What are the causes of Angiosarcoma disease?
A uncommon kind of cancer called angiosarcoma develops in the lining of lymph and blood arteries. The immune system includes the lymphatic vessels. The lymph vessels remove waste materials, viruses, and germs from the body.
Anywhere in the body can develop cancer of this kind. But the skin of the head and neck is where it usually manifests itself. Rarely, it can develop in the skin of other bodily parts, such the breast. Alternately, it might develop in deeper tissues like the liver and heart. Angiosarcoma can develop in locations that have already received radiation therapy.
Symptoms of Angiosarcoma
A skin-related angiosarcoma
Angiosarcoma typically develops in the skin of the head and neck. On the scalp, it often occurs. The following are signs of this type of angiosarcoma:
- a bump on the skin that resembles a bruise
- a lesion that resembles a bruise and enlarges over time
- a wound that could bleed if scratched or jarred
- Skin around the lesion is swollen.
Organ-specific angiosarcoma
Angiosarcoma frequently results in pain when it affects organs like the liver or heart.
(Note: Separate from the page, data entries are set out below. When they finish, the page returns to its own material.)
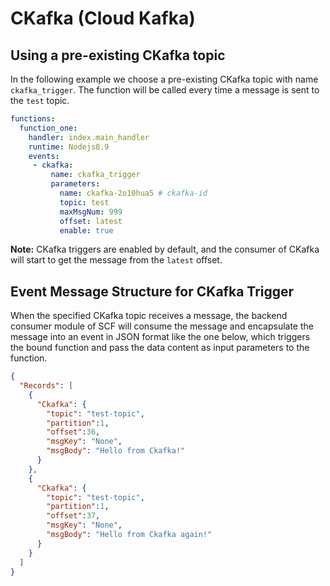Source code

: 
# CKafka (Cloud Kafka)

## Using a pre-existing CKafka topic

In the following example we choose a pre-existing CKafka topic with name `ckafka_trigger`. The function will be called every time a message is sent to the `test` topic.

```yml
functions:
  function_one:
    handler: index.main_handler
    runtime: Nodejs8.9
    events:
     - ckafka:
         name: ckafka_trigger
         parameters:
           name: ckafka-2o10hua5 # ckafka-id
           topic: test
           maxMsgNum: 999
           offset: latest
           enable: true
```

**Note:** CKafka triggers are enabled by default, and the consumer of CKafka will start to get the message from the `latest` offset.

## Event Message Structure for CKafka Trigger

When the specified CKafka topic receives a message, the backend consumer module of SCF will consume the message and encapsulate the message into an event in JSON format like the one below, which triggers the bound function and pass the data content as input parameters to the function.

```json
{
  "Records": [
    {
      "Ckafka": {
        "topic": "test-topic",
        "partition":1,
        "offset":36,
        "msgKey": "None",
        "msgBody": "Hello from Ckafka!"
      }
    },
    {
      "Ckafka": {
        "topic": "test-topic",
        "partition":1,
        "offset":37,
        "msgKey": "None",
        "msgBody": "Hello from Ckafka again!"
      }
    }
  ]
}
```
The angiosarcoma’s location will affect any additional symptoms.
Causes of angiosarcoma
Most angiosarcomas have unknown origins. Researchers have found a number of variables that could raise the disease’s risk.
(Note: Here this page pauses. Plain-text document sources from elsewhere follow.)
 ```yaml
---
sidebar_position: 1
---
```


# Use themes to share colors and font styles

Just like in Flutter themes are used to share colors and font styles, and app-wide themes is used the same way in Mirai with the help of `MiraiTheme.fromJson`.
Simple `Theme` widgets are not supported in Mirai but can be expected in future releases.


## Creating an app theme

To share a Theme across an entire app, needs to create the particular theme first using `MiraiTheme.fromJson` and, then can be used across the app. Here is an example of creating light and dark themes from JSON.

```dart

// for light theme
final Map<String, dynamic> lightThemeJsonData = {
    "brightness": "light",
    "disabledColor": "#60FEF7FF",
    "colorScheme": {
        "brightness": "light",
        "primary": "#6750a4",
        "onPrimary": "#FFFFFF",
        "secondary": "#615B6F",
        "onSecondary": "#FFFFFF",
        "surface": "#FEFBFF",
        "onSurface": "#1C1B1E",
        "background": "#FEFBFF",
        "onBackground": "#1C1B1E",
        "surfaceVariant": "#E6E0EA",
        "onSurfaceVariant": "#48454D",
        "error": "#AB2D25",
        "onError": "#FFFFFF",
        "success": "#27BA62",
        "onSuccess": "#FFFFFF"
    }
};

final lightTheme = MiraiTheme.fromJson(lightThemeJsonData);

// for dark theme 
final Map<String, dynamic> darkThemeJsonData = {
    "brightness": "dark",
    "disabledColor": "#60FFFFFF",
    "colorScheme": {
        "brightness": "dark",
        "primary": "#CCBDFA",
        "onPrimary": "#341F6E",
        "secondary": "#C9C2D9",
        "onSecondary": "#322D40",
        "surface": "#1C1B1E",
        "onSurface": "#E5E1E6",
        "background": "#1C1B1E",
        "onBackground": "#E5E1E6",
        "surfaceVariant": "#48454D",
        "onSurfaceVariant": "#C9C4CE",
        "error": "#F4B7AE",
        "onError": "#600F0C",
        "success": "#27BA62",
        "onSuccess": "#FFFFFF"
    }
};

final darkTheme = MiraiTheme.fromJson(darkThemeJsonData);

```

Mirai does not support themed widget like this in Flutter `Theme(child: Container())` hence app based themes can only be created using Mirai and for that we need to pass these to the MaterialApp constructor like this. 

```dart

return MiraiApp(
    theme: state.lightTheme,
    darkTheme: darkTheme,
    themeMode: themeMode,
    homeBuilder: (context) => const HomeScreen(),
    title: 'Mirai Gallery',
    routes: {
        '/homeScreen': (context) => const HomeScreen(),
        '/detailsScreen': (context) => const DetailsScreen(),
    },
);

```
Angiosarcoma develops when the DNA of cells lining a blood artery or lymph channel changes. The instructions that inform a cell what to do are encoded in its DNA. The adjustments, which scientists refer to as mutations, instruct the cells to divide quickly. When healthy cells would perish, the alterations prevent the cells from dying.
As a result, cancer cells can accumulate and spread outside of the blood vessel or lymph channel. Cancerous cells are able to infiltrate and obliterate healthy body tissue. Cancer cells could eventually separate and travel to different parts of the body.
Risk elements
The following factors can raise your risk of developing angiosarcoma:
- Radiation treatment. Angiosarcoma risk may rise after radiation therapy for cancer or other disorders. An uncommon side effect of radiation therapy is angiosarcoma.
- Swelling brought on by damaged lymph vessels. Lymphedema is swelling brought on by a buildup of lymph fluid. When the lymphatic system becomes obstructed or injured, it occurs. When lymph nodes are removed during surgery, lymphedema can result. This is frequently carried during during cancer surgery. When there is an infection or other disorders, lymphedema can also occur.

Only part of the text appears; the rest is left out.